▸ TASK DESCRIPTION
Could you retype, exactly as written, every line from the top of the records through the line that contains "Дай передышку щедрому, хоть"?

--- PROVIDED ENTRIES Enclosed Below ---

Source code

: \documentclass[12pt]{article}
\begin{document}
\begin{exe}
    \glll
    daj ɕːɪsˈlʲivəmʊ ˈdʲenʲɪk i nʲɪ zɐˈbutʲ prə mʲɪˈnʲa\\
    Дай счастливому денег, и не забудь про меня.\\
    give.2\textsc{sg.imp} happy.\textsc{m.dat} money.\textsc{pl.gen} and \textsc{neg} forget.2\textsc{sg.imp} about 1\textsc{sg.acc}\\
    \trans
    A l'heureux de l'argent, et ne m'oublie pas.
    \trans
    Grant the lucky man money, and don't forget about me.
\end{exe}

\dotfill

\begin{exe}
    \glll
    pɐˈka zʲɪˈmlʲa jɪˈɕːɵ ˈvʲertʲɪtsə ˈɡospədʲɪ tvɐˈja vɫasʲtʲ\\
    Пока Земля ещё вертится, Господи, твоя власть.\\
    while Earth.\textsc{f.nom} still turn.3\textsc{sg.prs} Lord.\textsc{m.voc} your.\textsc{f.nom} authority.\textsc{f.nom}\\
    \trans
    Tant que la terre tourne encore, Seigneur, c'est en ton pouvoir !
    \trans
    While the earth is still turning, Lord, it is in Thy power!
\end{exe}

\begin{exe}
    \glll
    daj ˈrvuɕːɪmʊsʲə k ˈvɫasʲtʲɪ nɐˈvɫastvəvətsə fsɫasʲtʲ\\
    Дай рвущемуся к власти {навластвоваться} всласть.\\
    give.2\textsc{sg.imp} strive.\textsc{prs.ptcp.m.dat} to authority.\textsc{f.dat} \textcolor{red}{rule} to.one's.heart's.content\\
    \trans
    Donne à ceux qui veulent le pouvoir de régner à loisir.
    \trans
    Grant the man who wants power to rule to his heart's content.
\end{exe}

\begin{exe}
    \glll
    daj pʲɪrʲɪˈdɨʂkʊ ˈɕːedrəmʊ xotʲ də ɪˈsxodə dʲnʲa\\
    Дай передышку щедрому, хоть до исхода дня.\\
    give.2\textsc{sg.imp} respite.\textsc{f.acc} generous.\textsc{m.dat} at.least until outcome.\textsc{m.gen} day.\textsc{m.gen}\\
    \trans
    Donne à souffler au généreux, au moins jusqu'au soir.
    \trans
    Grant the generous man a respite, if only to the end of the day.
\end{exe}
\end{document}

--- End of Enclosed PROVIDED ENTRIES ---

▸ SOLUTION BELOW
Source code

: \documentclass[12pt]{article}
\begin{document}
\begin{exe}
    \glll
    daj ɕːɪsˈlʲivəmʊ ˈdʲenʲɪk i nʲɪ zɐˈbutʲ prə mʲɪˈnʲa\\
    Дай счастливому денег, и не забудь про меня.\\
    give.2\textsc{sg.imp} happy.\textsc{m.dat} money.\textsc{pl.gen} and \textsc{neg} forget.2\textsc{sg.imp} about 1\textsc{sg.acc}\\
    \trans
    A l'heureux de l'argent, et ne m'oublie pas.
    \trans
    Grant the lucky man money, and don't forget about me.
\end{exe}

\dotfill

\begin{exe}
    \glll
    pɐˈka zʲɪˈmlʲa jɪˈɕːɵ ˈvʲertʲɪtsə ˈɡospədʲɪ tvɐˈja vɫasʲtʲ\\
    Пока Земля ещё вертится, Господи, твоя власть.\\
    while Earth.\textsc{f.nom} still turn.3\textsc{sg.prs} Lord.\textsc{m.voc} your.\textsc{f.nom} authority.\textsc{f.nom}\\
    \trans
    Tant que la terre tourne encore, Seigneur, c'est en ton pouvoir !
    \trans
    While the earth is still turning, Lord, it is in Thy power!
\end{exe}

\begin{exe}
    \glll
    daj ˈrvuɕːɪmʊsʲə k ˈvɫasʲtʲɪ nɐˈvɫastvəvətsə fsɫasʲtʲ\\
    Дай рвущемуся к власти {навластвоваться} всласть.\\
    give.2\textsc{sg.imp} strive.\textsc{prs.ptcp.m.dat} to authority.\textsc{f.dat} \textcolor{red}{rule} to.one's.heart's.content\\
    \trans
    Donne à ceux qui veulent le pouvoir de régner à loisir.
    \trans
    Grant the man who wants power to rule to his heart's content.
\end{exe}

\begin{exe}
    \glll
    daj pʲɪrʲɪˈdɨʂkʊ ˈɕːedrəmʊ xotʲ də ɪˈsxodə dʲnʲa\\
    Дай передышку щедрому, хоть до исхода дня.\\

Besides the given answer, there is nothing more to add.